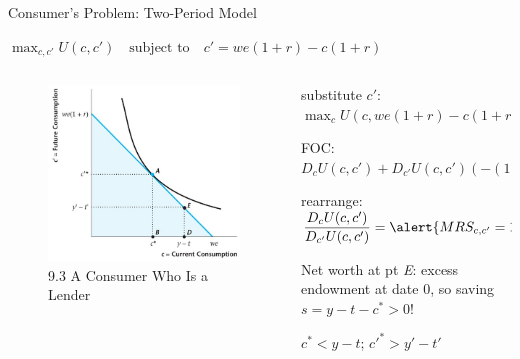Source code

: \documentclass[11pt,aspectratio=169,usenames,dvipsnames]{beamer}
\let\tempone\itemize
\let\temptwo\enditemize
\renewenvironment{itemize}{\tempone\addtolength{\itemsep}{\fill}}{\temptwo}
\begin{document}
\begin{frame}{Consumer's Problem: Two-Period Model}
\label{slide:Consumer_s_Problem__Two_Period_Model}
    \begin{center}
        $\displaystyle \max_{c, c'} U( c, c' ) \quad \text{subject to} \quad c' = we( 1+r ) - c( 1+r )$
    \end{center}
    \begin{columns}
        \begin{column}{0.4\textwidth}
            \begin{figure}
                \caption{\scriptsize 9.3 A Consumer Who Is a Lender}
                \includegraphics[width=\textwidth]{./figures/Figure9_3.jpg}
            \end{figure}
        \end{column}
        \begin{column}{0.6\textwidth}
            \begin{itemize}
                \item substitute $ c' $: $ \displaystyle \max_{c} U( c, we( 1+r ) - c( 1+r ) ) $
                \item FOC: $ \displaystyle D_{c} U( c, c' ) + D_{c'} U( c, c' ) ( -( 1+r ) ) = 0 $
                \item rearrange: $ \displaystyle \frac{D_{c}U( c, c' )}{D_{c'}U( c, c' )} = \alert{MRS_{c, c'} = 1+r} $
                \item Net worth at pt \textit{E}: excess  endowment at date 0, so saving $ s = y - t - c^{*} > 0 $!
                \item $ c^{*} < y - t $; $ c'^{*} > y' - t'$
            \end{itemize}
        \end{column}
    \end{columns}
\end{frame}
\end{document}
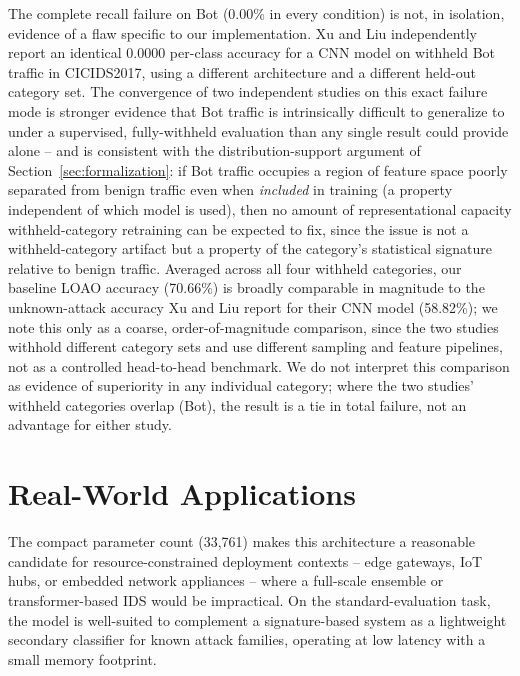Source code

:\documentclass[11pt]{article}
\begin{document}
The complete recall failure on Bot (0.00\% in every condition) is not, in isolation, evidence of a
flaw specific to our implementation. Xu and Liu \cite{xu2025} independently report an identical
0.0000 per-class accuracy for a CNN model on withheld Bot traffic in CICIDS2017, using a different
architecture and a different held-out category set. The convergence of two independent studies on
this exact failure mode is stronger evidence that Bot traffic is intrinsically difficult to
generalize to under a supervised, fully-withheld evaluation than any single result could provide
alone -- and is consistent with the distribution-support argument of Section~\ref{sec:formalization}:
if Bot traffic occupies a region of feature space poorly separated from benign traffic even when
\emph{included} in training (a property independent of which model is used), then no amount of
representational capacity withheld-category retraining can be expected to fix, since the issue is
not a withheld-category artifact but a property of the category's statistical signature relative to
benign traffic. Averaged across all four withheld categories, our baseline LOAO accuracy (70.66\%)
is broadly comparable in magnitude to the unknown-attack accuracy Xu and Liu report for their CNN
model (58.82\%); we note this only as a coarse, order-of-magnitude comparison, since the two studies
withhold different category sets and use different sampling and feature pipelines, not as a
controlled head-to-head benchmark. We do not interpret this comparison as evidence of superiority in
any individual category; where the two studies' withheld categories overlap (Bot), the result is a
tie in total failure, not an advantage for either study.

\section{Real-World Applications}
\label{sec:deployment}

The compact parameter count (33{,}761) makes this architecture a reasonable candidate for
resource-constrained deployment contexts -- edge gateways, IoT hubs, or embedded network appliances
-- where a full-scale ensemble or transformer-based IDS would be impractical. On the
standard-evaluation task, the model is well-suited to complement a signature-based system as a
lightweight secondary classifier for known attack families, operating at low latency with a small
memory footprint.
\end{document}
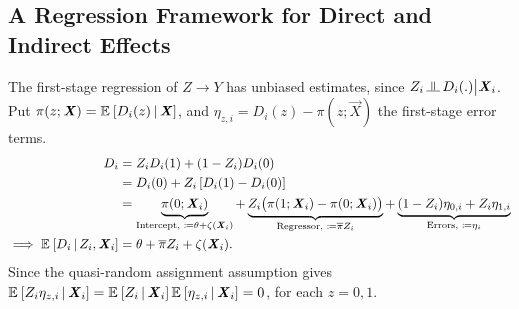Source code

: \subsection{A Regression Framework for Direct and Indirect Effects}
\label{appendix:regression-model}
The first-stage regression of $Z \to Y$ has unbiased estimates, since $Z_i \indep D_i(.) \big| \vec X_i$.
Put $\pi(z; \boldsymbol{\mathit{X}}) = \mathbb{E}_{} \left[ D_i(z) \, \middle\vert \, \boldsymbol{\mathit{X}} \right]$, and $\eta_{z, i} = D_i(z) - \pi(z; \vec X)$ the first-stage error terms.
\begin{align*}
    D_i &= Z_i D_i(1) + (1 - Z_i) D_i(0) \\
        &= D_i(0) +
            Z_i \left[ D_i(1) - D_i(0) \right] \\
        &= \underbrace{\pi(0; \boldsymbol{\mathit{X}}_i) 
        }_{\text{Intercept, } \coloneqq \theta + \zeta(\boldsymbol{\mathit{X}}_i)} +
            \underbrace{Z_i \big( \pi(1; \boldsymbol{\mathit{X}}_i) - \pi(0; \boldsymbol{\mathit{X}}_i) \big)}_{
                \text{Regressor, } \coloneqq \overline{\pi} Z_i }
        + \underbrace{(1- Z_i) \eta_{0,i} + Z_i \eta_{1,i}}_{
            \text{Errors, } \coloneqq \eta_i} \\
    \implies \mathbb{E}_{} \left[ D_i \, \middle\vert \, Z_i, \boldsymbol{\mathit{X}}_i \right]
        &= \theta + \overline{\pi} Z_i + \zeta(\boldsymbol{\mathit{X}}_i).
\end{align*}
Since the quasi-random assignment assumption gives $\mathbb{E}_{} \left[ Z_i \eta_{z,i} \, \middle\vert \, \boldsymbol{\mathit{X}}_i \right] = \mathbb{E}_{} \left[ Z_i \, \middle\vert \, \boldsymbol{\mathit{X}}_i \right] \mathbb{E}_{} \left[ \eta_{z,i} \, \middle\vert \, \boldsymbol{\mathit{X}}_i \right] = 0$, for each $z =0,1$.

⁂

ASSIGNMENT
Wherever the word "overline" turns up in the records, copy out the line it is on.

OUTPUT OF THE TASK
                \text{Regressor, } \coloneqq \overline{\pi} Z_i }
        &= \theta + \overline{\pi} Z_i + \zeta(\boldsymbol{\mathit{X}}_i).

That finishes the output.